## What the task requires
Your answer should contain only the lines from the top of the data below down through the one with "- Langjährige Erfahrungsnachweise", transcribed exactly and without pictures; please include nothing more.

== Supplied entries

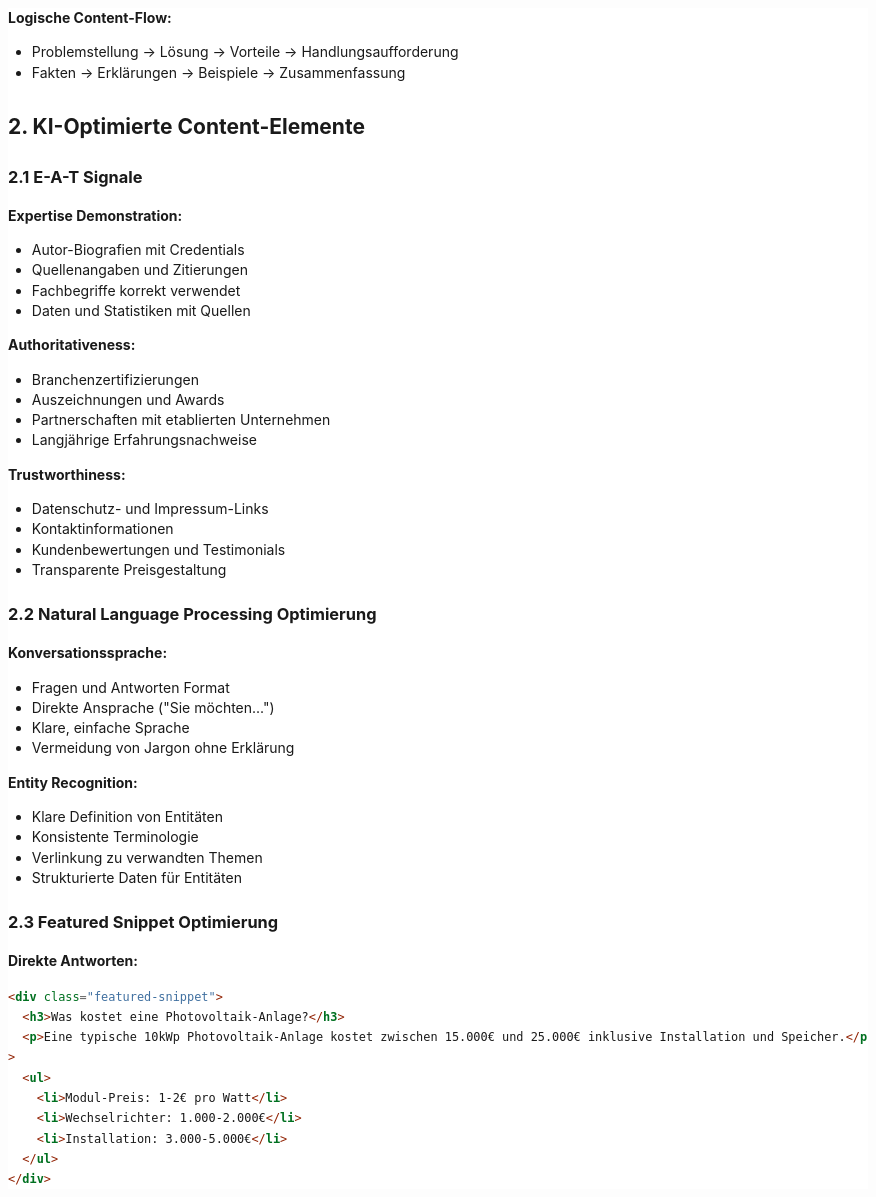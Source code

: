 **Logische Content-Flow:**
- Problemstellung → Lösung → Vorteile → Handlungsaufforderung
- Fakten → Erklärungen → Beispiele → Zusammenfassung

## 2. KI-Optimierte Content-Elemente

### 2.1 E-A-T Signale
**Expertise Demonstration:**
- Autor-Biografien mit Credentials
- Quellenangaben und Zitierungen
- Fachbegriffe korrekt verwendet
- Daten und Statistiken mit Quellen

**Authoritativeness:**
- Branchenzertifizierungen
- Auszeichnungen und Awards
- Partnerschaften mit etablierten Unternehmen
- Langjährige Erfahrungsnachweise

**Trustworthiness:**
- Datenschutz- und Impressum-Links
- Kontaktinformationen
- Kundenbewertungen und Testimonials
- Transparente Preisgestaltung

### 2.2 Natural Language Processing Optimierung

**Konversationssprache:**
- Fragen und Antworten Format
- Direkte Ansprache ("Sie möchten...")
- Klare, einfache Sprache
- Vermeidung von Jargon ohne Erklärung

**Entity Recognition:**
- Klare Definition von Entitäten
- Konsistente Terminologie
- Verlinkung zu verwandten Themen
- Strukturierte Daten für Entitäten

### 2.3 Featured Snippet Optimierung

**Direkte Antworten:**
```html
<div class="featured-snippet">
  <h3>Was kostet eine Photovoltaik-Anlage?</h3>
  <p>Eine typische 10kWp Photovoltaik-Anlage kostet zwischen 15.000€ und 25.000€ inklusive Installation und Speicher.</p>
  <ul>
    <li>Modul-Preis: 1-2€ pro Watt</li>
    <li>Wechselrichter: 1.000-2.000€</li>
    <li>Installation: 3.000-5.000€</li>
  </ul>
</div>
```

====

## Answer section
Source code

: **Logische Content-Flow:**
- Problemstellung → Lösung → Vorteile → Handlungsaufforderung
- Fakten → Erklärungen → Beispiele → Zusammenfassung

## 2. KI-Optimierte Content-Elemente

### 2.1 E-A-T Signale
**Expertise Demonstration:**
- Autor-Biografien mit Credentials
- Quellenangaben und Zitierungen
- Fachbegriffe korrekt verwendet
- Daten und Statistiken mit Quellen

**Authoritativeness:**
- Branchenzertifizierungen
- Auszeichnungen und Awards
- Partnerschaften mit etablierten Unternehmen
- Langjährige Erfahrungsnachweise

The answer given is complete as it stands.